TO DO =>
Write out exactly, excluding pictures, the lines from the one containing "<th>Time45</th>" through the end of the data, both included.

Dataset items:

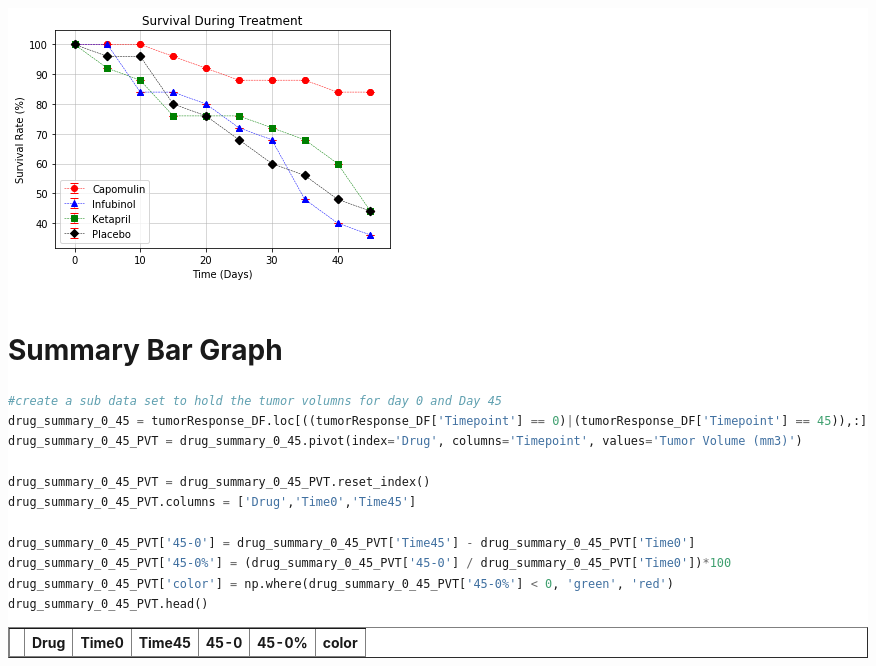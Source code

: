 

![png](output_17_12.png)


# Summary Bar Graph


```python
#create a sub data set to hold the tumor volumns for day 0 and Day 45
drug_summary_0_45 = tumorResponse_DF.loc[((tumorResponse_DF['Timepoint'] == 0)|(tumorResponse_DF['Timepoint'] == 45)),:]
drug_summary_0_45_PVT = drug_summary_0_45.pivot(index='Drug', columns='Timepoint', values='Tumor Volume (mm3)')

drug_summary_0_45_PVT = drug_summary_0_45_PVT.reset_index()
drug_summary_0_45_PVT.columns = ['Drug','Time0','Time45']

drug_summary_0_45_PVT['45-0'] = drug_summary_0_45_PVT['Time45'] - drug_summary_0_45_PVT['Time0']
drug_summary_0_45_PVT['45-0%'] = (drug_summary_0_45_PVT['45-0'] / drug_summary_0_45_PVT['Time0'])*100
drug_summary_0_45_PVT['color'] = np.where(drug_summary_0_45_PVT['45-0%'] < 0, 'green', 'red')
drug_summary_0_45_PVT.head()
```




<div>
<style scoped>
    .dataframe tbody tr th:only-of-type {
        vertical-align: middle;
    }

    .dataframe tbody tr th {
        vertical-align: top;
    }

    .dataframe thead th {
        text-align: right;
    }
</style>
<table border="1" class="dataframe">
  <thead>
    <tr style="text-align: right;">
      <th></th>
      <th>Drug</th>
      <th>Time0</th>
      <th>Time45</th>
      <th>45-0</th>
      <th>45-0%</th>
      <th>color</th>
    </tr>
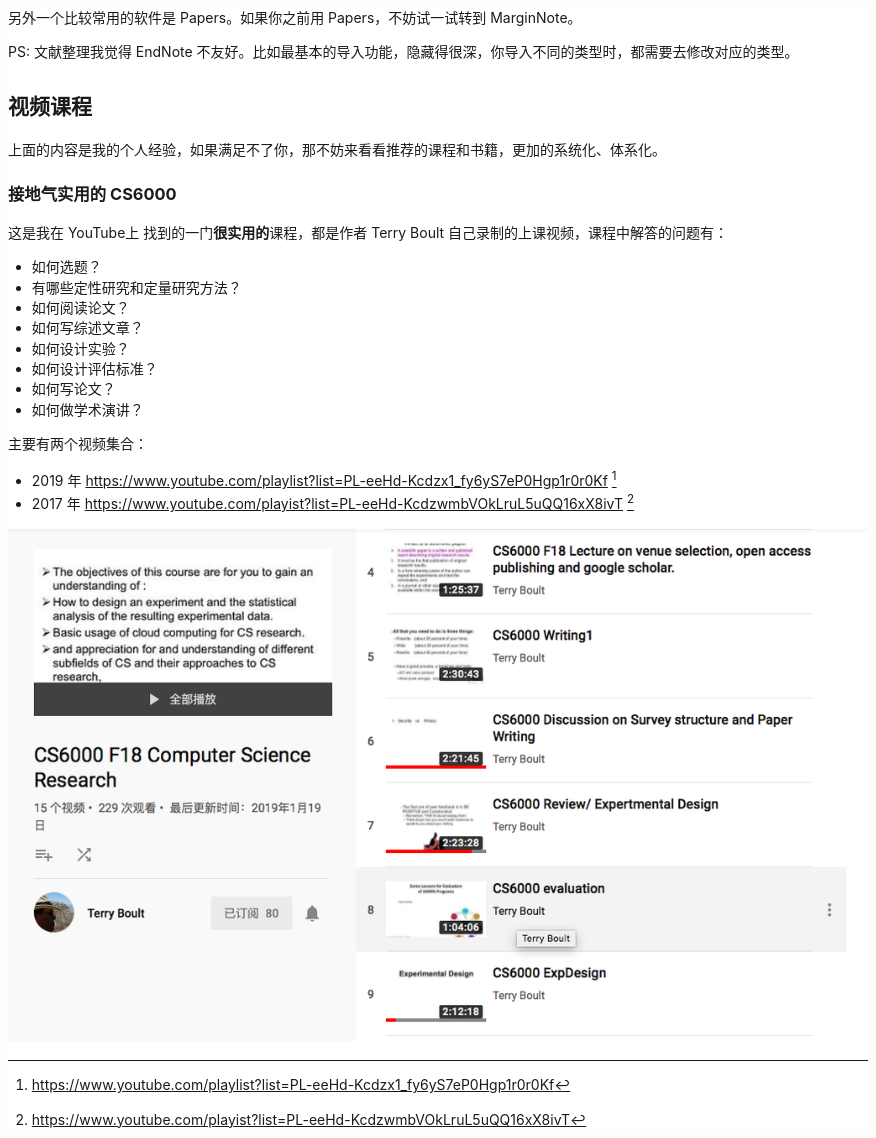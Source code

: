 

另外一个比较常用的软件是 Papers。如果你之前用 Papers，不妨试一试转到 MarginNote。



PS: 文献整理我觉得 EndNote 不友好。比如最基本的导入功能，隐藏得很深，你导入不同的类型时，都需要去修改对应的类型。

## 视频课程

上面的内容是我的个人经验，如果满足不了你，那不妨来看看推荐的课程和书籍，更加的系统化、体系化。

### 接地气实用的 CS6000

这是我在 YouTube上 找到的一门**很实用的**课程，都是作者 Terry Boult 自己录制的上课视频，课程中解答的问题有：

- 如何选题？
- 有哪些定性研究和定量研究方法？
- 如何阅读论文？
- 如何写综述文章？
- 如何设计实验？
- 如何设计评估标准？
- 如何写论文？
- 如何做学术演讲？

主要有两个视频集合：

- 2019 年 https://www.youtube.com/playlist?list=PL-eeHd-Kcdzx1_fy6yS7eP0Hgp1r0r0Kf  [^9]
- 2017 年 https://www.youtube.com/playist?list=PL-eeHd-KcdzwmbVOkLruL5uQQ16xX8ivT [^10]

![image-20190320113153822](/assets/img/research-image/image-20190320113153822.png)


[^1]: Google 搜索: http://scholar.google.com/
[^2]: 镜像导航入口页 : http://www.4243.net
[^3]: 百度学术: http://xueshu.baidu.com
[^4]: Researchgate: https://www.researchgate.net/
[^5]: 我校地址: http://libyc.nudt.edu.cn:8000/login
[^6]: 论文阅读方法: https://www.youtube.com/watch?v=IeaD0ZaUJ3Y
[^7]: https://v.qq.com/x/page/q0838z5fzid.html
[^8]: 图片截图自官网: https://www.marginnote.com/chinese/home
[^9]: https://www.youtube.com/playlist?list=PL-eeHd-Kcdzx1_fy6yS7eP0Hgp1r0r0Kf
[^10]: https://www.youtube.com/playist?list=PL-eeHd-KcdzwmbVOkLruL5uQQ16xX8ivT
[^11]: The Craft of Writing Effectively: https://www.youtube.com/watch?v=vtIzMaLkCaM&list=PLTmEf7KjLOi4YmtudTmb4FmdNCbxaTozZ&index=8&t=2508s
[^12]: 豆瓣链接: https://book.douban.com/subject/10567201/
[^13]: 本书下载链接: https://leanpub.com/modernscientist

REPLY =>
      <th>Time45</th>
      <th>45-0</th>
      <th>45-0%</th>
      <th>color</th>
    </tr>
Source code

: 

另外一个比较常用的软件是 Papers。如果你之前用 Papers，不妨试一试转到 MarginNote。



PS: 文献整理我觉得 EndNote 不友好。比如最基本的导入功能，隐藏得很深，你导入不同的类型时，都需要去修改对应的类型。

## 视频课程

上面的内容是我的个人经验，如果满足不了你，那不妨来看看推荐的课程和书籍，更加的系统化、体系化。

### 接地气实用的 CS6000

这是我在 YouTube上 找到的一门**很实用的**课程，都是作者 Terry Boult 自己录制的上课视频，课程中解答的问题有：

- 如何选题？
- 有哪些定性研究和定量研究方法？
- 如何阅读论文？
- 如何写综述文章？
- 如何设计实验？
- 如何设计评估标准？
- 如何写论文？
- 如何做学术演讲？

主要有两个视频集合：

- 2019 年 https://www.youtube.com/playlist?list=PL-eeHd-Kcdzx1_fy6yS7eP0Hgp1r0r0Kf  [^9]
- 2017 年 https://www.youtube.com/playist?list=PL-eeHd-KcdzwmbVOkLruL5uQQ16xX8ivT [^10]

![image-20190320113153822](/assets/img/research-image/image-20190320113153822.png)


[^1]: Google 搜索: http://scholar.google.com/
[^2]: 镜像导航入口页 : http://www.4243.net
[^3]: 百度学术: http://xueshu.baidu.com
[^4]: Researchgate: https://www.researchgate.net/
[^5]: 我校地址: http://libyc.nudt.edu.cn:8000/login
[^6]: 论文阅读方法: https://www.youtube.com/watch?v=IeaD0ZaUJ3Y
[^7]: https://v.qq.com/x/page/q0838z5fzid.html
[^8]: 图片截图自官网: https://www.marginnote.com/chinese/home
[^9]: https://www.youtube.com/playlist?list=PL-eeHd-Kcdzx1_fy6yS7eP0Hgp1r0r0Kf
[^10]: https://www.youtube.com/playist?list=PL-eeHd-KcdzwmbVOkLruL5uQQ16xX8ivT
[^11]: The Craft of Writing Effectively: https://www.youtube.com/watch?v=vtIzMaLkCaM&list=PLTmEf7KjLOi4YmtudTmb4FmdNCbxaTozZ&index=8&t=2508s
[^12]: 豆瓣链接: https://book.douban.com/subject/10567201/
[^13]: 本书下载链接: https://leanpub.com/modernscientist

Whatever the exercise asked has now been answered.